In partnership with the OneGeochemistry initiative, representatives from major global geochemical databases issued a ‘Call to Action’ and held a Town Hall on Database Resilience at the Goldschmidt Conference in Prague, Czechia on 9 July 2025. Over 50 people attended and the goal was to offer a forum for the community to learn, discuss, and take action, towards more resilient data services for the future. The Town Hall aimed to:
- Raise awareness of the growing vulnerability of geochemical community databases.
- Promote the value of community databases for research in geochemistry and beyond.
- Deliberate on how to improve the sustainability and resilience of existing geochemical databases that depend on uncertain public funding.

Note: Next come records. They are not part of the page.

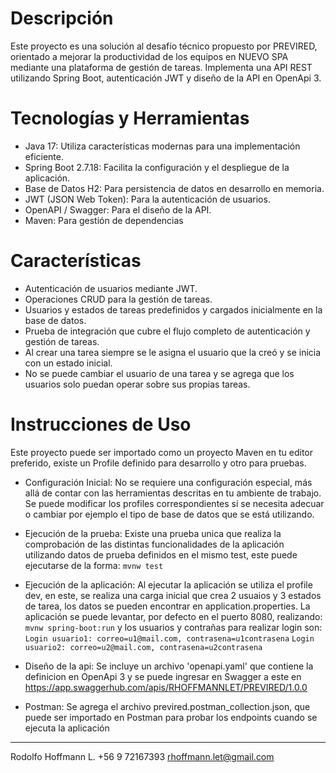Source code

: # Descripción

Este proyecto es una solución al desafío técnico propuesto por PREVIRED, orientado a mejorar la productividad de los equipos en NUEVO SPA mediante una plataforma de gestión de tareas. Implementa una API REST utilizando Spring Boot, autenticación JWT y diseño de la API en OpenApi 3.

# Tecnologías y Herramientas

- Java 17: Utiliza características modernas para una implementación eficiente.
- Spring Boot 2.7.18: Facilita la configuración y el despliegue de la aplicación.
- Base de Datos H2: Para persistencia de datos en desarrollo en memoria.
- JWT (JSON Web Token): Para la autenticación de usuarios.
- OpenAPI / Swagger: Para el diseño de la API.
- Maven: Para gestión de dependencias

# Características
- Autenticación de usuarios mediante JWT.
- Operaciones CRUD para la gestión de tareas.
- Usuarios y estados de tareas predefinidos y cargados inicialmente en la base de datos.
- Prueba de integración que cubre el flujo completo de autenticación y gestión de tareas.
- Al crear una tarea siempre se le asigna el usuario que la creó y se inicia con un estado inicial.
- No se puede cambiar el usuario de una tarea y se agrega que los usuarios solo puedan operar sobre sus propias tareas.


# Instrucciones de Uso

Este proyecto puede ser importado como un proyecto Maven en tu editor preferido, existe un Profile definido para desarrollo y otro para pruebas.

- Configuración Inicial: No se requiere una configuración especial, más allá de contar con las herramientas descritas en tu ambiente de trabajo. Se puede modificar los profiles correspondientes si se necesita adecuar o cambiar por ejemplo el tipo de base de datos que se está utilizando. 

- Ejecución de la prueba: Existe una prueba unica que realiza la comprobación de las distintas funcionalidades de la aplicación utilizando datos de prueba definidos en el mismo test, este puede ejecutarse de la forma: 
`mvnw test`

- Ejecución de la aplicación: Al ejecutar la aplicación se utiliza el profile dev, en este, se realiza una carga inicial que crea 2 usuaios y 3 estados de tarea, los datos se pueden encontrar en application.properties. 
La aplicación se puede levantar, por defecto en el puerto 8080, realizando:
`mvnw spring-boot:run`
y los usuarios y contrañas para realizar login son:
`Login usuario1: correo=u1@mail.com, contrasena=u1contrasena`
`Login usuario2: correo=u2@mail.com, contrasena=u2contrasena`

- Diseño de la api: Se incluye un archivo 'openapi.yaml' que contiene la definicion en OpenApi 3 y se puede ingresar en Swagger a este en https://app.swaggerhub.com/apis/RHOFFMANNLET/PREVIRED/1.0.0

- Postman: Se agrega el archivo previred.postman_collection.json, que puede ser importado en Postman para probar los endpoints cuando se ejecuta la aplicación


------------

Rodolfo Hoffmann L.
+56 9 72167393
rhoffmann.let@gmail.com



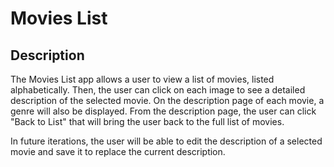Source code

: # Movies List

## Description
The Movies List app allows a user to view a list of movies, listed alphabetically. Then, the user can click on each image to see a detailed description of the selected movie. On the description page of each movie, a genre will also be displayed. From the description page, the user can click "Back to List" that will bring the user back to the full list of movies.

In future iterations, the user will be able to edit the description of a selected movie and save it to replace the current description. 



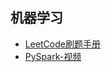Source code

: ## 机器学习
- [LeetCode刷题手册](https://mp.weixin.qq.com/s/TgrrypEAvVYAgVOckgIhUQ)
- [PySpark-视频](https://mp.weixin.qq.com/s/TgrrypEAvVYAgVOckgIhUQ)
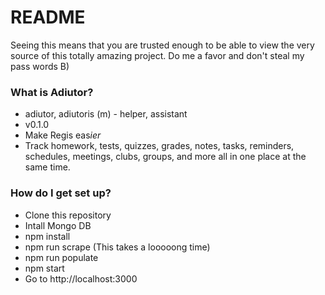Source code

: # README #

Seeing this means that you are trusted enough to be able to view the very source of this totally amazing project. Do me a favor and don't steal my pass words B)

### What is Adiutor? ###

* adiutor, adiutoris (m) - helper, assistant
* v0.1.0
* Make Regis eas*ier*
* Track homework, tests, quizzes, grades, notes, tasks, reminders, schedules, meetings, clubs, groups, and more all in one place at the same time.

### How do I get set up? ###
* Clone this repository
* Intall Mongo DB
* npm install
* npm run scrape (This takes a looooong time)
* npm run populate
* npm start
* Go to http://localhost:3000
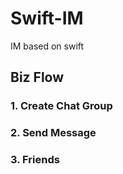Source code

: # Swift-IM
IM based on swift


## Biz Flow
### 1. Create Chat Group
### 2. Send Message
### 3. Friends 

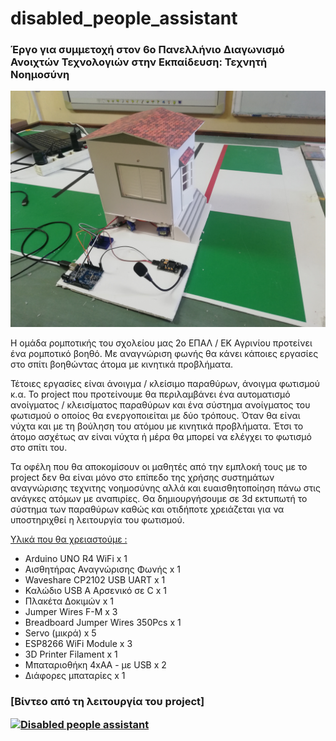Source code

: # disabled_people_assistant
<h3>Έργο για συμμετοχή στον 6ο Πανελλήνιο Διαγωνισμό Ανοιχτών Τεχνολογιών στην Εκπαίδευση: Τεχνητή Νοημοσύνη</h3>


<p align="center">
  <img src="./pic//1.jpg" width="650" >
</p>



Η ομάδα ρομποτικής του σχολείου μας 2ο ΕΠΑΛ / ΕΚ Αγρινίου προτείνει ένα ρομποτικό βοηθό. Με αναγνώριση φωνής θα κάνει κάποιες εργασίες στο σπίτι βοηθώντας άτομα με κινητικά προβλήματα. 
<p>
Τέτοιες εργασίες είναι άνοιγμα  / κλείσιμο παραθύρων, άνοιγμα φωτισμού κ.α. Το project που προτείνουμε θα περιλαμβάνει ένα αυτοματισμό ανοίγματος / κλεισίματος παραθύρων και ένα σύστημα ανοίγματος του φωτισμού ο οποίος θα ενεργοποιείται με δύο τρόπους. Όταν θα είναι νύχτα και με τη βούληση του ατόμου με κινητικά προβλήματα. Έτσι το άτομο ασχέτως αν είναι νύχτα ή μέρα θα μπορεί να ελέγχει το φωτισμό στο σπίτι του. 
<p>
Τα οφέλη που θα αποκομίσουν οι μαθητές από την εμπλοκή τους με το project δεν θα είναι μόνο στο επίπεδο της χρήσης συστημάτων αναγνώρισης τεχνιτης νοημοσύνης αλλά και ευαισθητοποίηση πάνω στις ανάγκες ατόμων με αναπιρίες. 
Θα δημιουργήσουμε σε 3d εκτυπωτή το σύστημα των παραθύρων καθώς και οτιδήποτε χρειάζεται για να υποστηριχθεί η λειτουργία του φωτισμού.
<p>
<u>Υλικά που θα χρειαστούμε :</u>
<ul>		
<li>Arduino UNO R4 WiFi	x	1</li>
<li>Αισθητήρας Αναγνώρισης Φωνής	x	1</li>
<li>Waveshare CP2102 USB UART	x	1</li>
<li>Καλώδιο USB A Αρσενικό σε C	x	1</li>
<li>Πλακέτα Δοκιμών	x	1</li>
<li>Jumper Wires F-M	x	3</li>
<li>Breadboard Jumper Wires 350Pcs	x	1</li>
<li>Servo (μικρά)	x	5</li>
<li>ESP8266 WiFi Module	x	3</li>
<li>3D Printer Filament	x	1</li>
<li>Μπαταριοθήκη 4xAΑ - με USB	x	2</li>
<li>Διάφορες μπαταρίες 	x	1</li>
</ul>

<h3>  
   
[Βίντεο από τη λειτουργία του project]

[![Disabled people assistant](ttps://i9.ytimg.com/vi_webp/pKPuekAAOuM/mq3.webp?sqp=CNis2aIG-oaymwEmCMACELQB8quKqQMa8AEB-AH-CYAC0AWKAgwIABABGH8gKSgbMA8=&rs=AOn4CLCWAAV4AqgUc9v-00f6j5c4fqbHig)](https://www.youtube.com/watch?v=kTPPisgEyQc)


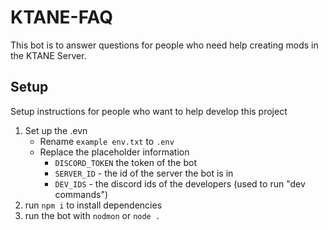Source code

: # KTANE-FAQ
This bot is to answer questions for people who need help creating mods in the KTANE Server. 

## Setup
Setup instructions for people who want to help develop this project

1. Set up the .evn
    - Rename `example env.txt` to `.env`
    - Replace the placeholder information
        - `DISCORD_TOKEN` the token of the bot
        - `SERVER_ID` - the id of the server the bot is in
        - `DEV_IDS` - the discord ids of the developers (used to run "dev commands")
2. run `npm i` to install dependencies
3. run the bot with `nodmon` or `node .`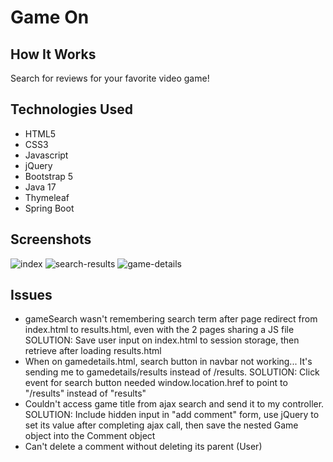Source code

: # Game On

## How It Works
Search for reviews for your favorite video game!

## Technologies Used
* HTML5
* CSS3
* Javascript
* jQuery
* Bootstrap 5
* Java 17
* Thymeleaf
* Spring Boot

## Screenshots
![index](https://github.com/killoranrivers/gameon-capstone/assets/45656198/34aad3cd-e87c-47ea-b85d-af027eb9cade)
![search-results](https://github.com/killoranrivers/gameon-capstone/assets/45656198/beafbd5c-f6a5-4b04-b05d-18586df6950c)
![game-details](https://github.com/killoranrivers/gameon-capstone/assets/45656198/08588ca7-8cb2-43d8-aa5c-e18b76ba85f1)

## Issues
- gameSearch wasn't remembering search term after page redirect from index.html to results.html, even with the 2 pages sharing a JS file SOLUTION: Save user input on index.html to session storage, then retrieve after loading results.html
- When on gamedetails.html, search button in navbar not working... It's sending me to gamedetails/results instead of /results. SOLUTION: Click event for search button needed window.location.href to point to "/results" instead of "results"
- Couldn't access game title from ajax search and send it to my controller. SOLUTION: Include hidden input in "add comment" form, use jQuery to set its value after completing ajax call, then save the nested Game object into the Comment object
- Can't delete a comment without deleting its parent (User)

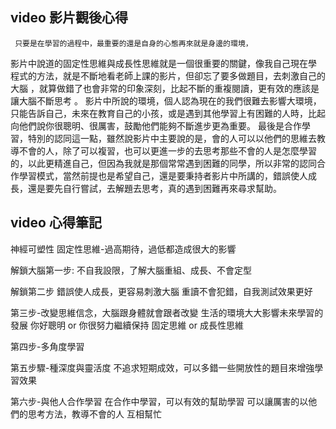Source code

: ## video 影片觀後心得

     只要是在學習的過程中，最重要的還是自身的心態再來就是身邊的環境，

影片中說道的固定性思維與成長性思維就是一個很重要的關鍵，像我自己現在學
程式的方法，就是不斷地看老師上課的影片，但卻忘了要多做題目，去刺激自己的大腦
，就算做錯了也會非常的印象深刻，比起不斷的重複閱讀，更有效的應該是讓大腦不斷思考
。
影片中所說的環境，個人認為現在的我們很難去影響大環境，只能告訴自己，未來在教育自己的小孩，或是遇到其他學習上有困難的人時，比起向他們說你很聰明、很厲害，鼓勵他們能夠不斷進步更為重要。
最後是合作學習，特別的認同這一點，雖然說影片中主要說的是，會的人可以以他們的思維去教導不會的人，除了可以複習，也可以更進一步的去思考那些不會的人是怎麼學習的，以此更精進自己，但因為我就是那個常常遇到困難的同學，所以非常的認同合作學習模式，當然前提也是希望自己，還是要秉持者影片中所講的，錯誤使人成長，還是要先自行嘗試，去解題去思考，真的遇到困難再來尋求幫助。

## video 心得筆記

神經可塑性
固定性思維-過高期待，過低都造成很大的影響

解鎖大腦第一步:
不自我設限，了解大腦重組、成長、不會定型

解鎖第二步
錯誤使人成長，更容易刺激大腦
重讀不會犯錯，自我測試效果更好

第三步-改變思維信念，大腦跟身體就會跟者改變
生活的環境大大影響未來學習的發展
你好聰明 or 你很努力繼續保持
固定思維 or 成長性思維

第四步-多角度學習

第五步驟-種深度與靈活度
不追求短期成效，可以多錯一些開放性的題目來增強學習效果

第六步-與他人合作學習
在合作中學習，可以有效的幫助學習
可以讓厲害的以他們的思考方法，教導不會的人
互相幫忙
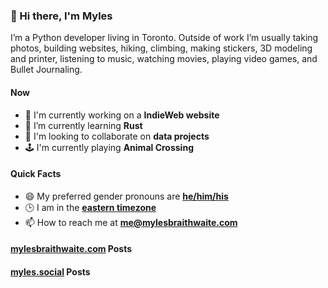 ### 👋 Hi there, I'm Myles

I’m a Python developer living in Toronto. Outside of work I’m usually taking photos, building websites, hiking, climbing, making stickers, 3D modeling and printer, listening to music, watching movies, playing video games, and Bullet Journaling.

#### Now

-   :telescope: I'm currently working on a **IndieWeb website**
-   :seedling: I’m currently learning **Rust**
-   :dancers: I'm looking to collaborate on **data projects**
-   :joystick: I'm currently playing **Animal Crossing**

#### Quick Facts

-   :smile: My preferred gender pronouns are **[he/him/his](https://www.mypronouns.org/he-him)**
-   :clock3: I am in the **[eastern timezone](https://time.is/Toronto)**
-   :mailbox: How to reach me at **[me@mylesbraithwaite.com](mailto:me@mylesbraithwaite.com)**

<!--
-   🤔 I’m looking for help with ...
-   💬 Ask me about ...
-   ⚡ Fun fact: ...
-->

#### [mylesbraithwaite.com](https://mylesbraithwaite.com/) Posts
<!-- START: BLOG_POSTS -->
<!-- END: BLOG_POSTS -->


#### [myles.social](https://myles.soical/) Posts
<!-- START: MICROBLOG_POSTS -->
<!-- END: MICROBLOG_POSTS -->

The panelists included: Lesley Wyborn (AuScope/NCI/ARDC), Gerhard Wörner (DIGIS/GEOROC), Aleco Demetriades (IUGS Commission on Global Geochemical Baselines), Axel Renno (GeoReM, IAG), Mariano Remirez (Geochemical Society). Panelists considered four key scenarios that can threaten geochemical databases: natural disasters, cyberattacks, political interference and loss of funding/staff. Given that many of these threats happen on a national level, it is also essential that strategies are based on international collaboration and agreements regarding storage and access to back-up copies. All panel members emphasised the long term value of geo/cosmochemical databases. Many researchers rely on these publicly available databases to find data for use in research and teaching, or to store their own data when publishing in academic journals or other publication outlets. Unfortunately, many services depend on nationally awarded research grants that may or may not be available consistently and continuously in the future.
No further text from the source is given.